What the exercise asks >> With the pictures removed, the data below must be transcribed in full and exactly.

Dataset entries

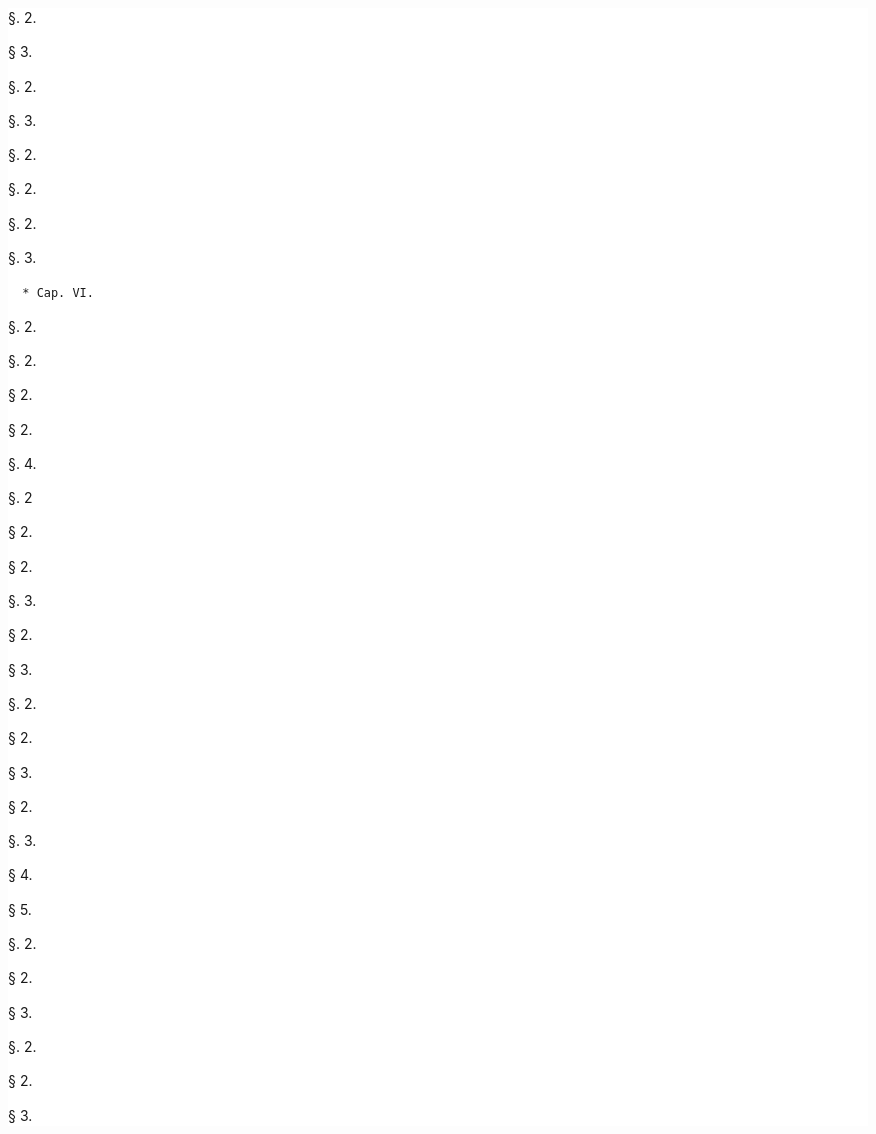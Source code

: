 §. 2.

§ 3.

§. 2.

§. 3.

§. 2.

§. 2.

§. 2.

§. 3.

      * Cap. VI.

§. 2.

§. 2.

§ 2.

§ 2.

§. 4.

§. 2

§ 2.

§ 2.

§. 3.

§ 2.

§ 3.

§. 2.

§ 2.

§ 3.

§ 2.

§. 3.

§ 4.

§ 5.

§. 2.

§ 2.

§ 3.

§. 2.

§ 2.

§ 3.
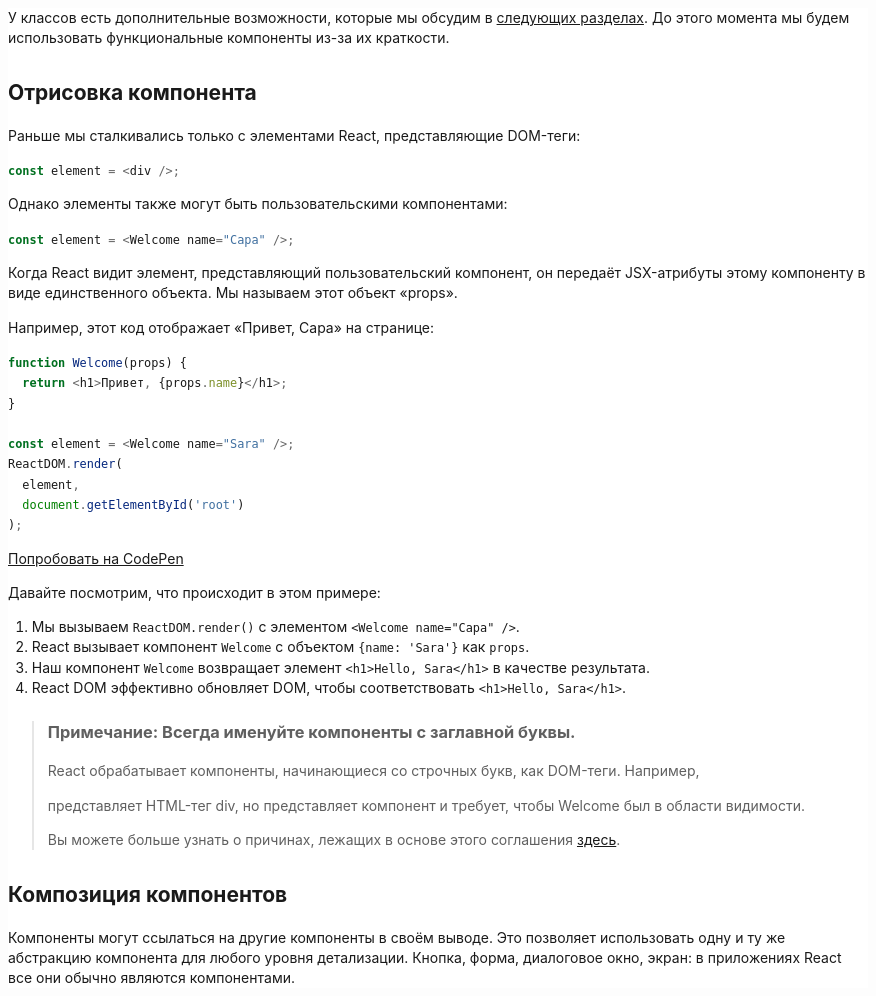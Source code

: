 У классов есть дополнительные возможности, которые мы обсудим в [следующих разделах](https://ru.react.js.org/docs/state-and-lifecycle.html). До этого момента мы будем использовать функциональные компоненты из-за их краткости.

## Отрисовка компонента

Раньше мы сталкивались только с элементами React, представляющие DOM-теги:
```js
const element = <div />;
```

Однако элементы также могут быть пользовательскими компонентами:
```js
const element = <Welcome name="Сара" />;
```

Когда React видит элемент, представляющий пользовательский компонент, он передаёт JSX-атрибуты этому компоненту в виде единственного объекта. Мы называем этот объект «props».

Например, этот код отображает «Привет, Сара» на странице:
```js
function Welcome(props) {
  return <h1>Привет, {props.name}</h1>;
}

const element = <Welcome name="Sara" />;
ReactDOM.render(
  element,
  document.getElementById('root')
);
```

[Попробовать на CodePen](https://ru.react.js.org/redirect-to-codepen/components-and-props/rendering-a-component)

Давайте посмотрим, что происходит в этом примере:

1. Мы вызываем `ReactDOM.render()` с элементом `<Welcome name="Сара" />`.
2. React вызывает компонент `Welcome` с объектом `{name: 'Sara'}` как `props`.
3. Наш компонент `Welcome` возвращает элемент `<h1>Hello, Sara</h1>` в качестве результата.
4. React DOM эффективно обновляет DOM, чтобы соответствовать `<h1>Hello, Sara</h1>`.

> ### Примечание: Всегда именуйте компоненты с заглавной буквы.
>
>React обрабатывает компоненты, начинающиеся со строчных букв, как DOM-теги. Например, <div /> представляет HTML-тег div, но <Welcome /> представляет компонент и требует, чтобы Welcome был в области видимости.
>
>Вы можете больше узнать о причинах, лежащих в основе этого соглашения [здесь](https://ru.react.js.org/docs/jsx-in-depth.html#user-defined-components-must-be-capitalized).

## Композиция компонентов

Компоненты могут ссылаться на другие компоненты в своём выводе. Это позволяет использовать одну и ту же абстракцию компонента для любого уровня детализации. Кнопка, форма, диалоговое окно, экран: в приложениях React все они обычно являются компонентами.
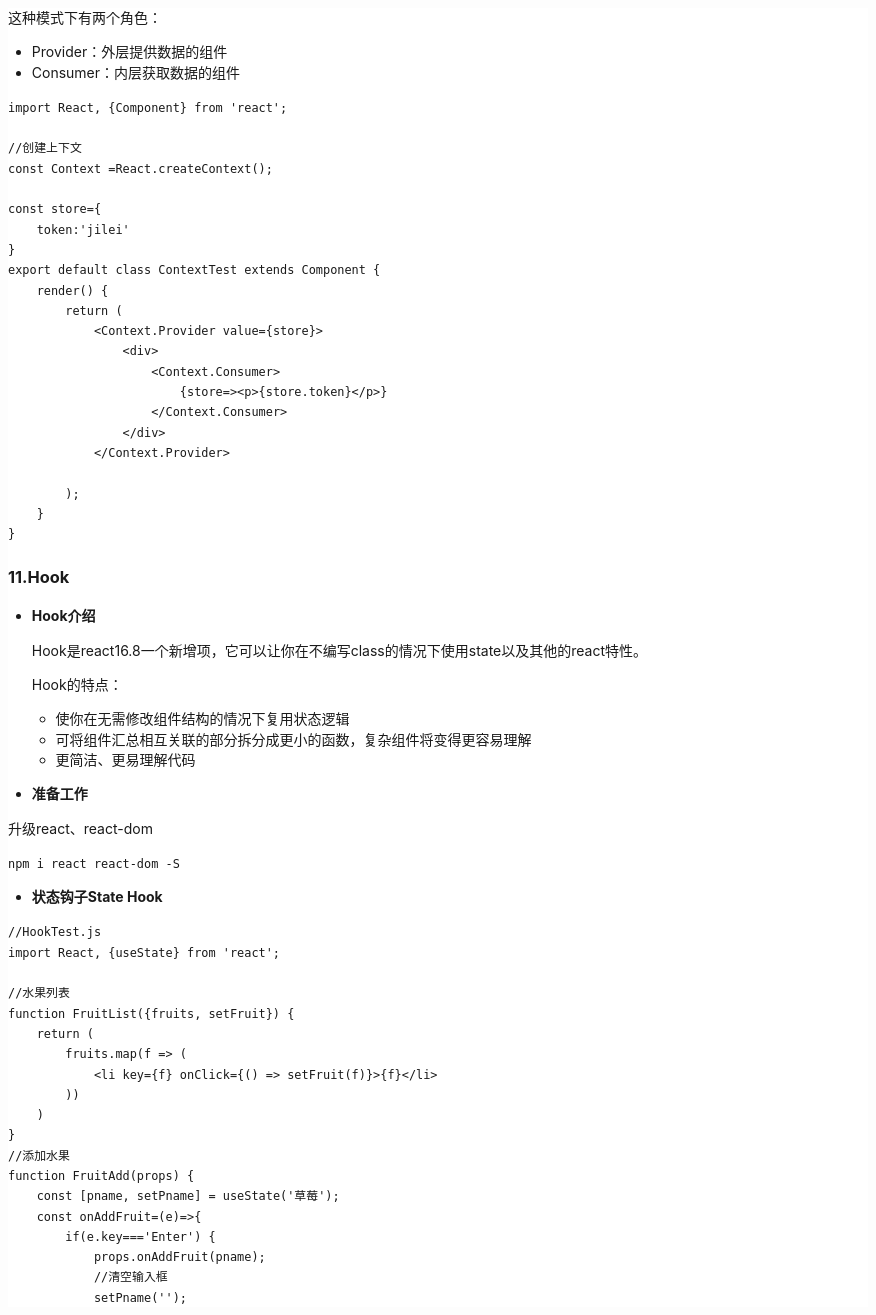 这种模式下有两个角色：

- Provider：外层提供数据的组件
- Consumer：内层获取数据的组件

```
import React, {Component} from 'react';

//创建上下文
const Context =React.createContext();

const store={
    token:'jilei'
}
export default class ContextTest extends Component {
    render() {
        return (
            <Context.Provider value={store}>
                <div>
                    <Context.Consumer>
                        {store=><p>{store.token}</p>}
                    </Context.Consumer>
                </div>
            </Context.Provider>

        );
    }
}
```
### 11.Hook
- **Hook介绍**

    Hook是react16.8一个新增项，它可以让你在不编写class的情况下使用state以及其他的react特性。
    
    Hook的特点：

   - 使你在无需修改组件结构的情况下复用状态逻辑
   - 可将组件汇总相互关联的部分拆分成更小的函数，复杂组件将变得更容易理解
   - 更简洁、更易理解代码
   
- **准备工作**

升级react、react-dom
```
npm i react react-dom -S
```
- **状态钩子State Hook**
```
//HookTest.js
import React, {useState} from 'react';

//水果列表
function FruitList({fruits, setFruit}) {
    return (
        fruits.map(f => (
            <li key={f} onClick={() => setFruit(f)}>{f}</li>
        ))
    )
}
//添加水果
function FruitAdd(props) {
    const [pname, setPname] = useState('草莓');
    const onAddFruit=(e)=>{
        if(e.key==='Enter') {
            props.onAddFruit(pname);
            //清空输入框
            setPname('');
```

Task result >>
Source code

: §. 2.

§ 3.

§. 2.

§. 3.

§. 2.

§. 2.

§. 2.

§. 3.

      * Cap. VI.

§. 2.

§. 2.

§ 2.

§ 2.

§. 4.

§. 2

§ 2.

§ 2.

§. 3.

§ 2.

§ 3.

§. 2.

§ 2.

§ 3.

§ 2.

§. 3.

§ 4.

§ 5.

§. 2.

§ 2.

§ 3.

§. 2.

§ 2.

§ 3.
Source code

: У классов есть дополнительные возможности, которые мы обсудим в [следующих разделах](https://ru.react.js.org/docs/state-and-lifecycle.html). До этого момента мы будем использовать функциональные компоненты из-за их краткости.

## Отрисовка компонента

Раньше мы сталкивались только с элементами React, представляющие DOM-теги:
```js
const element = <div />;
```

Однако элементы также могут быть пользовательскими компонентами:
```js
const element = <Welcome name="Сара" />;
```

Когда React видит элемент, представляющий пользовательский компонент, он передаёт JSX-атрибуты этому компоненту в виде единственного объекта. Мы называем этот объект «props».

Например, этот код отображает «Привет, Сара» на странице:
```js
function Welcome(props) {
  return <h1>Привет, {props.name}</h1>;
}

const element = <Welcome name="Sara" />;
ReactDOM.render(
  element,
  document.getElementById('root')
);
```

[Попробовать на CodePen](https://ru.react.js.org/redirect-to-codepen/components-and-props/rendering-a-component)

Давайте посмотрим, что происходит в этом примере:

1. Мы вызываем `ReactDOM.render()` с элементом `<Welcome name="Сара" />`.
2. React вызывает компонент `Welcome` с объектом `{name: 'Sara'}` как `props`.
3. Наш компонент `Welcome` возвращает элемент `<h1>Hello, Sara</h1>` в качестве результата.
4. React DOM эффективно обновляет DOM, чтобы соответствовать `<h1>Hello, Sara</h1>`.

> ### Примечание: Всегда именуйте компоненты с заглавной буквы.
>
>React обрабатывает компоненты, начинающиеся со строчных букв, как DOM-теги. Например, <div /> представляет HTML-тег div, но <Welcome /> представляет компонент и требует, чтобы Welcome был в области видимости.
>
>Вы можете больше узнать о причинах, лежащих в основе этого соглашения [здесь](https://ru.react.js.org/docs/jsx-in-depth.html#user-defined-components-must-be-capitalized).

## Композиция компонентов

Компоненты могут ссылаться на другие компоненты в своём выводе. Это позволяет использовать одну и ту же абстракцию компонента для любого уровня детализации. Кнопка, форма, диалоговое окно, экран: в приложениях React все они обычно являются компонентами.
 这种模式下有两个角色：

- Provider：外层提供数据的组件
- Consumer：内层获取数据的组件

```
import React, {Component} from 'react';

//创建上下文
const Context =React.createContext();

const store={
    token:'jilei'
}
export default class ContextTest extends Component {
    render() {
        return (
            <Context.Provider value={store}>
                <div>
                    <Context.Consumer>
                        {store=><p>{store.token}</p>}
                    </Context.Consumer>
                </div>
            </Context.Provider>

        );
    }
}
```
### 11.Hook
- **Hook介绍**

    Hook是react16.8一个新增项，它可以让你在不编写class的情况下使用state以及其他的react特性。
    
    Hook的特点：

   - 使你在无需修改组件结构的情况下复用状态逻辑
   - 可将组件汇总相互关联的部分拆分成更小的函数，复杂组件将变得更容易理解
   - 更简洁、更易理解代码
   
- **准备工作**

升级react、react-dom
```
npm i react react-dom -S
```
- **状态钩子State Hook**
```
//HookTest.js
import React, {useState} from 'react';

//水果列表
function FruitList({fruits, setFruit}) {
    return (
        fruits.map(f => (
            <li key={f} onClick={() => setFruit(f)}>{f}</li>
        ))
    )
}
//添加水果
function FruitAdd(props) {
    const [pname, setPname] = useState('草莓');
    const onAddFruit=(e)=>{
        if(e.key==='Enter') {
            props.onAddFruit(pname);
            //清空输入框
            setPname('');
```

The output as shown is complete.